I have seldom, if ever, examined a case showing the inexcusable laches of this one. It is said that this delay, on account of Buckland’s death, puts the complainant at a greater disadvantage than it does the defendant. I *206cannot so regard it. If Mr. Buckland were alive, we should have all the facts on his side as well as Ripley's, and I am satisfied there could be no disagreement as to the rights of the parties in such a case. This is but another instance of cases appearing in the court at every term of old and stale demands prosecuted against the estates or heirs of dead men. The law wisely forbids that, after waiting until the death of a person, a claimant- shall be permitted to open his mouth as to facts equally within the knowledge of the deceased. Apply that wise rule in this case, and complainant is out of court for want of proof, as he ought to be on account of his laches, if for want of no other reason.
I cannot concur in all that the Chief Justice has said in relation to what matters Ripley was entitled to give evidence. It was not competent for Ripley to testify that he saw the patents of these lands at Buckland's house, in his possession. This was not proving the existence of the documents; there was a better and proper way of showing that. It was evidence calculated to show that they were shown to him because he had some interest in them, and that was the evident purpose of it.

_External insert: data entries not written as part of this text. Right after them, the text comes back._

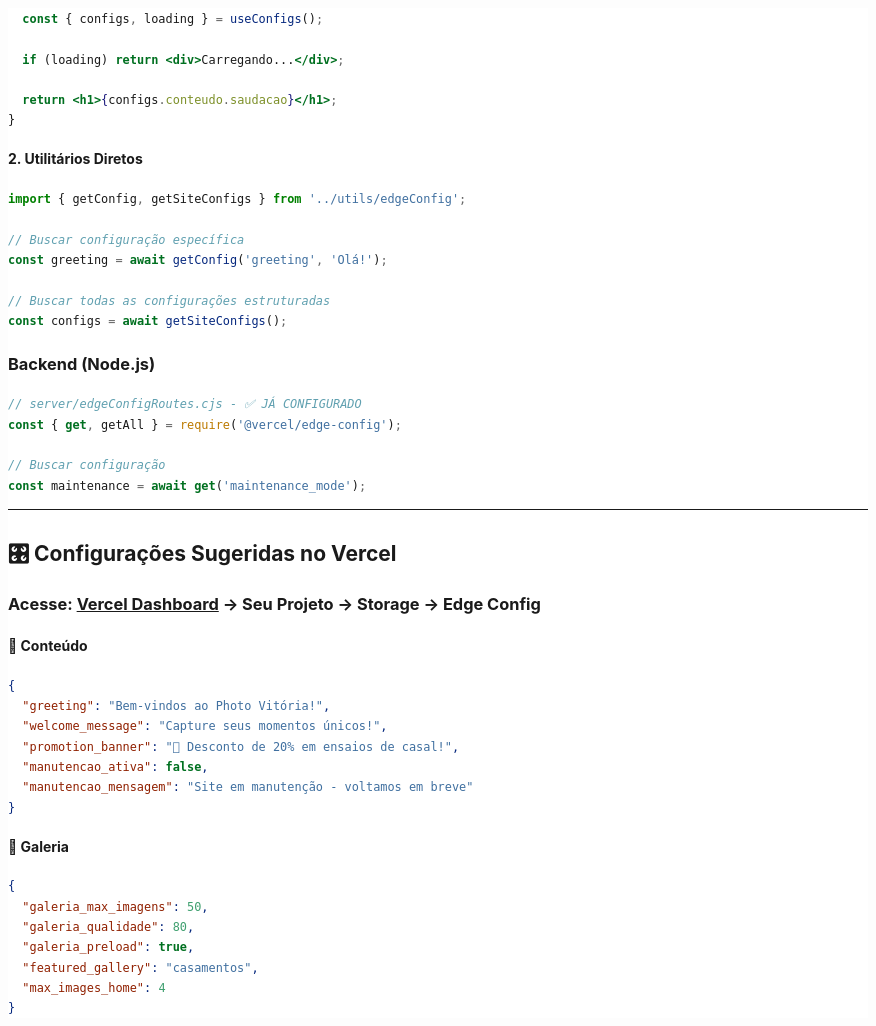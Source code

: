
 ```jsx
  const { configs, loading } = useConfigs();
  
  if (loading) return <div>Carregando...</div>;
  
  return <h1>{configs.conteudo.saudacao}</h1>;
}
```

#### **2. Utilitários Diretos**
```jsx
import { getConfig, getSiteConfigs } from '../utils/edgeConfig';

// Buscar configuração específica
const greeting = await getConfig('greeting', 'Olá!');

// Buscar todas as configurações estruturadas
const configs = await getSiteConfigs();
```

### **Backend (Node.js)**
```javascript
// server/edgeConfigRoutes.cjs - ✅ JÁ CONFIGURADO
const { get, getAll } = require('@vercel/edge-config');

// Buscar configuração
const maintenance = await get('maintenance_mode');
```

---

## 🎛️ **Configurações Sugeridas no Vercel**

### **Acesse: [Vercel Dashboard](https://vercel.com/dashboard) → Seu Projeto → Storage → Edge Config**

#### **📱 Conteúdo**
```json
{
  "greeting": "Bem-vindos ao Photo Vitória!",
  "welcome_message": "Capture seus momentos únicos!",
  "promotion_banner": "🎉 Desconto de 20% em ensaios de casal!",
  "manutencao_ativa": false,
  "manutencao_mensagem": "Site em manutenção - voltamos em breve"
}
```

#### **🎨 Galeria**
```json
{
  "galeria_max_imagens": 50,
  "galeria_qualidade": 80,
  "galeria_preload": true,
  "featured_gallery": "casamentos",
  "max_images_home": 4
}
```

One remarkable thing about Ripley's evidence is that whenever he testifies that he had a conversation about these lands with Buckland or Seligman he supports it by a convenient memorandum of it, which he claims he would make as soon as he got out of sight and hearing of the parties with whom he talked, and that he made it with reference to using it in the future. This does not tend at all to strengthen Mr. Ripley as a witness in my estimation, and such memorandum could not be legally admitted in evidence.
I think complainant's bill should be dismissed.